De impact van AI zal echter niet gelimiteerd blijven tot zogenaamde blue collar jobs, ofwel jobs voor arbeiders. “Als je bijvoorbeeld kijkt naar een boekhouder moet je direct denken aan de ‘D’ van Dull. Een boekhouder kan perfect geautomatiseerd worden. Dat gebeurt in de praktijk zelfs al. De boekhouder krijgt een factuur binnen die automatisch wordt gescand, opgeladen enzovoort.” Dat betekent echter niet dat boekhouders binnenkort terug in het interimkantoor zullen komen te staan. “Boekhouders gaan bijvoorbeeld meer met klantenrelaties bezig zijn en meer richting een servicemodel gaan in plaats van producten aan te bieden en saaie taken uit te voeren. Ze gaan eerder een relatie opbouwen met klanten. Aan de kant van de blue collar gaan werkers daarentegen vooral taken moeten uitvoeren die AI nog niet kan en die AI misschien nooit gaat kunnen innemen.”
“Slechts een werktuig“
De Ketelaere denkt overigens dat er altijd taken gaan zijn die niet door een AI kunnen worden uitgevoerd en dat een zogenaamde artifical general intelligence (AGI) er nooit gaat komen. Daarmee veegt ze zorgen over AI die alle jobs wegneemt of de wereld overneemt resoluut van de tafel.

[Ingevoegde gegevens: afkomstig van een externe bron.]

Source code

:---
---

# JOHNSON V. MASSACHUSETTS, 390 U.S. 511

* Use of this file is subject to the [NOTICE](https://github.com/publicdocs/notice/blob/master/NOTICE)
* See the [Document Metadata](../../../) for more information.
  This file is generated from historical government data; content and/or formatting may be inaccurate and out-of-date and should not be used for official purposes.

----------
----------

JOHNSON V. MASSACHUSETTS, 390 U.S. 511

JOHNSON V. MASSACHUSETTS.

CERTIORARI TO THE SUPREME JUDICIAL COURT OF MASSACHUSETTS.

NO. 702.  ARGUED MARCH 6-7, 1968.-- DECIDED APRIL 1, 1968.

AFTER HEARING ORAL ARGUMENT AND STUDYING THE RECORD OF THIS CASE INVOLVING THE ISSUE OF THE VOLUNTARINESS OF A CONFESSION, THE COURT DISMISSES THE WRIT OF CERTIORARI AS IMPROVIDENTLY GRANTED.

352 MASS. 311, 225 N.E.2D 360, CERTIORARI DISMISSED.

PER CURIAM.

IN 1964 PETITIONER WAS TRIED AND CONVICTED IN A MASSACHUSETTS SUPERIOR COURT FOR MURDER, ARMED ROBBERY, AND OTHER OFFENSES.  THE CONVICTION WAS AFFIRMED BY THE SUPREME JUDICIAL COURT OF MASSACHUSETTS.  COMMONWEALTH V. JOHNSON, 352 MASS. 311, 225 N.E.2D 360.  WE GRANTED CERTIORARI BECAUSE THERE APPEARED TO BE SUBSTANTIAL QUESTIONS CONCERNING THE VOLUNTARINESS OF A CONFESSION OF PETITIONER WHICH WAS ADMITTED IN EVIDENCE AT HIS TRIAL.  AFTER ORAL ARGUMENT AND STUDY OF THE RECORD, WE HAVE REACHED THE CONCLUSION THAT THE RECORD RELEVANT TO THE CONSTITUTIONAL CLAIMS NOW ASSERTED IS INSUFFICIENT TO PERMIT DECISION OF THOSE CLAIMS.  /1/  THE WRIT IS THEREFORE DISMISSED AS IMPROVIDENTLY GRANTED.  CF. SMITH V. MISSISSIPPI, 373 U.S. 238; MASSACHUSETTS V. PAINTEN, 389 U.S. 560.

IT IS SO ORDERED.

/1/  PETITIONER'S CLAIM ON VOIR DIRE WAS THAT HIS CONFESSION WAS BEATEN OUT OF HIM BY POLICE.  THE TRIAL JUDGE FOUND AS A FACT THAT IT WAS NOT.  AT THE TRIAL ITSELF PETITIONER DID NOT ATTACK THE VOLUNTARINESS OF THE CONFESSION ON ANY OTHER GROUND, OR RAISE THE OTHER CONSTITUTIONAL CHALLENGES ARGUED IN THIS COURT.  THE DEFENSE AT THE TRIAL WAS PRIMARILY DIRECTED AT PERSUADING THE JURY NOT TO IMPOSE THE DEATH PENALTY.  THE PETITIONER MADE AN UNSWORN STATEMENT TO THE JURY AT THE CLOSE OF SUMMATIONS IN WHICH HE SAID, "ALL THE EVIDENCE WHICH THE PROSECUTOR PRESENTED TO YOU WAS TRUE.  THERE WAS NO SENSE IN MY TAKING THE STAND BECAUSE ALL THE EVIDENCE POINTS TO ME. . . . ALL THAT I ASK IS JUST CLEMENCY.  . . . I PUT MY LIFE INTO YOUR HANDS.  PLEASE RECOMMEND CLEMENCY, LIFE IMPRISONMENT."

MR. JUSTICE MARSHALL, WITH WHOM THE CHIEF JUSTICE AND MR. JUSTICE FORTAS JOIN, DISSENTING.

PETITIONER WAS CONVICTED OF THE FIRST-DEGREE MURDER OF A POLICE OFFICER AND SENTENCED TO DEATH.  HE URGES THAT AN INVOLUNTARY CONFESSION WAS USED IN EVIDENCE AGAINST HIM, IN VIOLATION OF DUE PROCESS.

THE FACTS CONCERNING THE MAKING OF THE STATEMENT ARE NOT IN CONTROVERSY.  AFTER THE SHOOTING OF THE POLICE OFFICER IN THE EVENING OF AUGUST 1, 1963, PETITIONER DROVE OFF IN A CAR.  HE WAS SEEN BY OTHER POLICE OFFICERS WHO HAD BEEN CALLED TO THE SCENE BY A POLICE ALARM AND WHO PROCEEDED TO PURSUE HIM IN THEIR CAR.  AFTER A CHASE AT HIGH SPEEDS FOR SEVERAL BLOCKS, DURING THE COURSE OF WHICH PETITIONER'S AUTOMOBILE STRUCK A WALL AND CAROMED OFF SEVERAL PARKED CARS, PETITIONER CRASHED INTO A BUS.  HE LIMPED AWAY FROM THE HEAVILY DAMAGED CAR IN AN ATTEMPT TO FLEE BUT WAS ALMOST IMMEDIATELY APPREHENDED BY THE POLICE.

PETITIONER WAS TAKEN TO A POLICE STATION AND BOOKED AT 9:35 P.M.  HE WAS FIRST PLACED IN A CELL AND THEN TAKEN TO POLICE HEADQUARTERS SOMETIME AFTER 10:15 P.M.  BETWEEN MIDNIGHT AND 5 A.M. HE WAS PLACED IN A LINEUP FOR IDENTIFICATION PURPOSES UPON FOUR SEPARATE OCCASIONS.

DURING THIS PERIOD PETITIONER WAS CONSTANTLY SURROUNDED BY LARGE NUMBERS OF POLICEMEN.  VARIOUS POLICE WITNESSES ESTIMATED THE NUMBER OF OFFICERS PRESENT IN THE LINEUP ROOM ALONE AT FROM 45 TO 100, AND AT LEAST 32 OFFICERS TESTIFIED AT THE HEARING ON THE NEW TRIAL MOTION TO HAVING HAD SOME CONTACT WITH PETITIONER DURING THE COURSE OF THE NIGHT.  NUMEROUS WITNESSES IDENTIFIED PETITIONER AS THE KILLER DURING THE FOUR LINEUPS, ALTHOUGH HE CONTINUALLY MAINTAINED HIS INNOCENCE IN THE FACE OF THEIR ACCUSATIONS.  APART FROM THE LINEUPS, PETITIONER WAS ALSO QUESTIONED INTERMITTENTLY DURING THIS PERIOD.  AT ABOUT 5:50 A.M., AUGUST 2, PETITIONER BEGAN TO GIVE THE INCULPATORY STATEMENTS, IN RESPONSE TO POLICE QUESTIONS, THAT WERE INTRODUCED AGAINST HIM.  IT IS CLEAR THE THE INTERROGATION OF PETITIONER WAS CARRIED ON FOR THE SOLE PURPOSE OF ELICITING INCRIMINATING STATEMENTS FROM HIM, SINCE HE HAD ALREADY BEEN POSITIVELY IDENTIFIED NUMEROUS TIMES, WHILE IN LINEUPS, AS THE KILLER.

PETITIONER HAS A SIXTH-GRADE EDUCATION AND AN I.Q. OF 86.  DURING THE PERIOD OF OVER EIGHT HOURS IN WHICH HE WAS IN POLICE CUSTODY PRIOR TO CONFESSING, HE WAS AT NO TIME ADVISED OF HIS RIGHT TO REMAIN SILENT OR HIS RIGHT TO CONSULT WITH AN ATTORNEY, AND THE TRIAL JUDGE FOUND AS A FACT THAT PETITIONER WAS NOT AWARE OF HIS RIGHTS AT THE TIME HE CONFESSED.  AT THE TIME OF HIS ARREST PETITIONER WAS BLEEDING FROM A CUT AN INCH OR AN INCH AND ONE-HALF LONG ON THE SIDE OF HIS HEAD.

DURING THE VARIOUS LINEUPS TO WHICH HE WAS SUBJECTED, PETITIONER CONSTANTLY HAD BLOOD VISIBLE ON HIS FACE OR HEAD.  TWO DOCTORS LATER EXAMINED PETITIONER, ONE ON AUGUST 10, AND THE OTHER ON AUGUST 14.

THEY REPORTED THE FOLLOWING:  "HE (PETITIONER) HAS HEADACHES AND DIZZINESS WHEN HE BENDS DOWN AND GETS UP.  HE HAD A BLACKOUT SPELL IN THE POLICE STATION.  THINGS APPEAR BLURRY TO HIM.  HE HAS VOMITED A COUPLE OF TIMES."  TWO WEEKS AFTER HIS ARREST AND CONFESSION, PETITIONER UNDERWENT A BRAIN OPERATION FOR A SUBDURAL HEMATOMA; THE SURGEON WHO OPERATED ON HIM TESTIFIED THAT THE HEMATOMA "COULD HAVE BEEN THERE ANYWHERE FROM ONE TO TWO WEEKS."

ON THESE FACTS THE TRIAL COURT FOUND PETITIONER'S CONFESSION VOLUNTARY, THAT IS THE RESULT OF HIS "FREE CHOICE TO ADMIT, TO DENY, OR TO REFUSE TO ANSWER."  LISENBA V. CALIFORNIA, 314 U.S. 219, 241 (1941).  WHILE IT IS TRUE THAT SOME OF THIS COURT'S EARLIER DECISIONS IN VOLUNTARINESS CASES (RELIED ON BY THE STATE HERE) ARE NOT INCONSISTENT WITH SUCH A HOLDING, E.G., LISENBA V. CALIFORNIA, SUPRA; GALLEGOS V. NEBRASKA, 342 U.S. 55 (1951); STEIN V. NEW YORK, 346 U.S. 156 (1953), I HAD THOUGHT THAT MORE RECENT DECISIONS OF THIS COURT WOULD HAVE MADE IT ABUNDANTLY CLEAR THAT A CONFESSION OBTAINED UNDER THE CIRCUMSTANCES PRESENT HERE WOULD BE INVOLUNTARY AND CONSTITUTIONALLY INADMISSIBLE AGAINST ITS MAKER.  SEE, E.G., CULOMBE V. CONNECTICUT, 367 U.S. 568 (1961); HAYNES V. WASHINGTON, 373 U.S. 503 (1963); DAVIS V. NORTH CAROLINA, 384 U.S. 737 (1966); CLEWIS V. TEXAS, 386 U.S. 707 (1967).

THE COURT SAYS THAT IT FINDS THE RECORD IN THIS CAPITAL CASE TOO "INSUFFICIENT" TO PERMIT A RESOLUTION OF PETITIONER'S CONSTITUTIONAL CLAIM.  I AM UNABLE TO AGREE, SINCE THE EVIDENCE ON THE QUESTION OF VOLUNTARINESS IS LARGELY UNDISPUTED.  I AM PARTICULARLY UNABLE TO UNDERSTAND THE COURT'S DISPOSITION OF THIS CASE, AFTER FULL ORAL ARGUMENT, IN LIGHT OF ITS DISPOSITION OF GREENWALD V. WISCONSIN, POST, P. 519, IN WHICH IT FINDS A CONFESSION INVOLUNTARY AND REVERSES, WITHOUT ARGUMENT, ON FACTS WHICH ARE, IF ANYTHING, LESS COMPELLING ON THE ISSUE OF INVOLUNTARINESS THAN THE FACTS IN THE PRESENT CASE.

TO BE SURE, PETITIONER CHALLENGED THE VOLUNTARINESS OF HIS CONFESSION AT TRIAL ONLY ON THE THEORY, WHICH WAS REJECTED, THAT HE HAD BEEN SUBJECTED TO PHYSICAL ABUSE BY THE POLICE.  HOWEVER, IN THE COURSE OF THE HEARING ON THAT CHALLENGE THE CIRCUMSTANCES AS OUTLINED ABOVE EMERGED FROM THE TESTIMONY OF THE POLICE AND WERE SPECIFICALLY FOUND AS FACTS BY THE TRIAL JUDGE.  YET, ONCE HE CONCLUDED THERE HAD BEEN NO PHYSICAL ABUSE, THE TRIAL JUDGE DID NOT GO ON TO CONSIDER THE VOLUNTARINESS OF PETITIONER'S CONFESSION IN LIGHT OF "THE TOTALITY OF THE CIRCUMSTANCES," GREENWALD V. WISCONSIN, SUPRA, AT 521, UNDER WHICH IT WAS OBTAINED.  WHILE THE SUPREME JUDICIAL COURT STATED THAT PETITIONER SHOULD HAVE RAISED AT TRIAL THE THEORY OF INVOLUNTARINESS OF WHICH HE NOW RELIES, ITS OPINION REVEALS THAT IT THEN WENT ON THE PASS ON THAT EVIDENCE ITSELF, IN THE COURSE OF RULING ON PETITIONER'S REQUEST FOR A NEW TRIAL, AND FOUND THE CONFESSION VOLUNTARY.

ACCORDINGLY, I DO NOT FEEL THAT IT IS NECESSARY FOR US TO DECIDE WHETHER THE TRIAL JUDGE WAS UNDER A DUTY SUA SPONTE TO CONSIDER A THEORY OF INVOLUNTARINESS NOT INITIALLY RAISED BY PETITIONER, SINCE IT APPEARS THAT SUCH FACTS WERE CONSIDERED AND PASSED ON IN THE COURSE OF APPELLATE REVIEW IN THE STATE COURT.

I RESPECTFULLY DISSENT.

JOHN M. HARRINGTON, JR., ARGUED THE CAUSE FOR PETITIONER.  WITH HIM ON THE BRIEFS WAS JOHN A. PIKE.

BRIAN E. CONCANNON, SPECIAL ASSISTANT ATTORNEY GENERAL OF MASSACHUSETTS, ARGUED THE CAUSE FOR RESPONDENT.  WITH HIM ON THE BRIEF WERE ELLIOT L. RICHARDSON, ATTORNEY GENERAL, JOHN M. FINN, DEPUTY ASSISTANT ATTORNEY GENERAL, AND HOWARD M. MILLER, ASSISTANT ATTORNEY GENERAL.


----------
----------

“Als je kijkt waar we nu staan, zie ik het niet gebeuren dat er ooit een AGI komt. We verstaan zelf nog niet hoe bewustzijn werkt. Wij mensen zijn enorm adaptief en dat is iets waar AI nog altijd veel last mee heeft. Die AGI waar mensen schrik van hebben, speelt een belangrijke rol in de science fiction, maar AI is uiteindelijk een systeem dat we verstaan. Als je AI aan de verkeerde mensen geeft, kan het uiteraard verkeerd gebruikt worden. Maar uiteindelijk is het slechts een werktuig en dat moet gewoon werken. Het gevoel dat we de controle kwijt zouden raken, vind ik belachelijk.”